EFCore returning too many columns for a simple LEFT OUTER join - entity-framework

I am currently using EFCore 1.1 (preview release) with SQL Server.
I am doing what I thought was a simple OUTER JOIN between an Order and OrderItem table.
var orders = from order in ctx.Order
join orderItem in ctx.OrderItem
on order.OrderId equals orderItem.OrderId into tmp
from oi in tmp.DefaultIfEmpty()
select new
{
order.OrderDt,
Sku = (oi == null) ? null : oi.Sku,
Qty = (oi == null) ? (int?) null : oi.Qty
};
The actual data returned is correct (I know earlier versions had issues with OUTER JOINS not working at all). However the SQL is horrible and includes every column in Order and OrderItem which is problematic considering one of them is a large XML Blob.
SELECT [order].[OrderId], [order].[OrderStatusTypeId],
[order].[OrderSummary], [order].[OrderTotal], [order].[OrderTypeId],
[order].[ParentFSPId], [order].[ParentOrderId],
[order].[PayPalECToken], [order].[PaymentFailureTypeId] ....
...[orderItem].[OrderId], [orderItem].[OrderItemType], [orderItem].[Qty],
[orderItem].[SKU] FROM [Order] AS [order] LEFT JOIN [OrderItem] AS
[orderItem] ON [order].[OrderId] = [orderItem].[OrderId] ORDER BY
[order].[OrderId]
(There are many more columns not shown here.)
On the other hand - if I make it an INNER JOIN then the SQL is as expected with only the columns in my select clause:
SELECT [order].[OrderDt], [orderItem].[SKU], [orderItem].[Qty] FROM
[Order] AS [order] INNER JOIN [OrderItem] AS [orderItem] ON
[order].[OrderId] = [orderItem].[OrderId]
I tried reverting to EFCore 1.01, but got some horrible nuget package errors and gave up with that.
Not clear whether this is an actual regression issue or an incomplete feature in EFCore. But couldn't find any further information about this elsewhere.
Edit: EFCore 2.1 has addressed a lot of issues with grouping and also N+1 type issues where a separate query is made for every child entity.
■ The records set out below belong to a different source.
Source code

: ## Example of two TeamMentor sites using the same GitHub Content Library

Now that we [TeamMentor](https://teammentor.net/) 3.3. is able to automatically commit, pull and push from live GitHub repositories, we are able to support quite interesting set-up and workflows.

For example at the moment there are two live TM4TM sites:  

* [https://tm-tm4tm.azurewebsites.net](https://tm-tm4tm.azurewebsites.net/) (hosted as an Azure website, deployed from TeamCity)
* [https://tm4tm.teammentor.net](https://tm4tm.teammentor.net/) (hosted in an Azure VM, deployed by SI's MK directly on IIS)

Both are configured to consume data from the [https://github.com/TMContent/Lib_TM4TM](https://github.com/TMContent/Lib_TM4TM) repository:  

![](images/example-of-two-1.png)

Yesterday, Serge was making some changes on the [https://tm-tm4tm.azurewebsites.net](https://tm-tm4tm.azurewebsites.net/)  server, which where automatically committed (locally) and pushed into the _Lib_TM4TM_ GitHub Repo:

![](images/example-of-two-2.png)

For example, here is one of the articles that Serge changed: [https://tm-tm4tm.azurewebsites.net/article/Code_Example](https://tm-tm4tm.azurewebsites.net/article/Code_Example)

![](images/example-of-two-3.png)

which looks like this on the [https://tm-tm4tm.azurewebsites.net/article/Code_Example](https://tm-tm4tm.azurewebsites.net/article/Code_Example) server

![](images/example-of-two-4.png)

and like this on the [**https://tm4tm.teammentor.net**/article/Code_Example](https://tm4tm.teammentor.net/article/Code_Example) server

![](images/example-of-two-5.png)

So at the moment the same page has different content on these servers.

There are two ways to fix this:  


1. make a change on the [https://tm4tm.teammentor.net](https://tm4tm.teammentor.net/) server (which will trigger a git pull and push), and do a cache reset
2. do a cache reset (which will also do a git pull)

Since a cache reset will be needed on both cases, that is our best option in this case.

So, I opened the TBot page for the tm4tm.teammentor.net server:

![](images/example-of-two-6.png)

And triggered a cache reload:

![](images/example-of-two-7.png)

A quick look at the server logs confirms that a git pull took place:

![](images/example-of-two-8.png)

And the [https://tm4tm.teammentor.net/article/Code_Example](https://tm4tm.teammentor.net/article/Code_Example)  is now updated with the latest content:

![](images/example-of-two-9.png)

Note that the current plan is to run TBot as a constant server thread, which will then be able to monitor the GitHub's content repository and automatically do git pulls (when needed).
Very impressed with the performance in fact.
3/14/18 - 2.1 Preview 1 of EFCore isn't recommended because the GROUP BY SQL has some issues when using OrderBy() but it's fixed in nightly builds and Preview 2.

The following applies to EF Core 1.1.0 (release).
Although shouldn't be doing such things, tried several alternative syntax queries (using navigation property instead of manual join, joining subqueries containing anonymous type projection, using let / intermediate Select, using Concat / Union to emulate left join, alternative left join syntax etc.) The result - either the same as in the post, and/or executing more than one query, and/or invalid SQL queries, and/or strange runtime exceptions like IndexOutOfRange, InvalidArgument etc.
What I can say based on tests is that most likely the problem is related to bug(s) (regression, incomplete implementation - does it really matter) in GroupJoin translation. For instance, #7003: Wrong SQL generated for query with group join on a subquery that is not present in the final projection or #6647 - Left Join (GroupJoin) always materializes elements resulting in unnecessary data pulling etc.
Until it get fixed (when?), as a (far from perfect) workaround I could suggest using the alternative left outer join syntax (from a in A from b in B.Where(b = b.Key == a.Key).DefaultIfEmpty()):
var orders = from o in ctx.Order
from oi in ctx.OrderItem.Where(oi => oi.OrderId == o.OrderId).DefaultIfEmpty()
select new
{
OrderDt = o.OrderDt,
Sku = oi.Sku,
Qty = (int?)oi.Qty
};
which produces the following SQL:
SELECT [o].[OrderDt], [t1].[Sku], [t1].[Qty]
FROM [Order] AS [o]
CROSS APPLY (
SELECT [t0].*
FROM (
SELECT NULL AS [empty]
) AS [empty0]
LEFT JOIN (
SELECT [oi0].*
FROM [OrderItem] AS [oi0]
WHERE [oi0].[OrderId] = [o].[OrderId]
) AS [t0] ON 1 = 1
) AS [t1]
As you can see, the projection is ok, but instead of LEFT JOIN it uses strange CROSS APPLY which might introduce another performance issue.
Also note that you have to use casts for value types and nothing for strings when accessing the right joined table as shown above. If you use null checks as in the original query, you'll get ArgumentNullException at runtime (yet another bug).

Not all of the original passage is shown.